> [Exercise description]
Retype every line of the data below, starting with the first and ending with the line that contains "generate a large", but leave out the pictures.

> [Material provided]
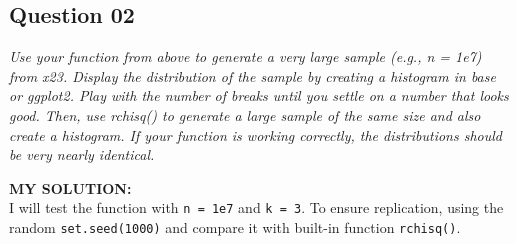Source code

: \documentclass[
]{article}
\begin{document}
\hypertarget{question-02}{%
\subsection{Question 02}\label{question-02}}

\emph{Use your function from above to generate a very large sample
(e.g., n = 1e7) from x23. Display the distribution of the sample by
creating a histogram in base or ggplot2. Play with the number of breaks
until you settle on a number that looks good. Then, use rchisq() to
generate a large sample of the same size and also create a histogram. If
your function is working correctly, the distributions should be very
nearly identical.}

\textbf{MY SOLUTION:}\\
I will test the function with \texttt{n\ =\ 1e7} and \texttt{k\ =\ 3}.
To ensure replication, using the random \texttt{set.seed(1000)} and
compare it with built-in function \texttt{rchisq()}.
\end{document}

> [Result of this task]
Source code

: \documentclass[
]{article}
\begin{document}
\hypertarget{question-02}{%
\subsection{Question 02}\label{question-02}}

\emph{Use your function from above to generate a very large sample
(e.g., n = 1e7) from x23. Display the distribution of the sample by
creating a histogram in base or ggplot2. Play with the number of breaks
until you settle on a number that looks good. Then, use rchisq() to
generate a large sample of the same size and also create a histogram. If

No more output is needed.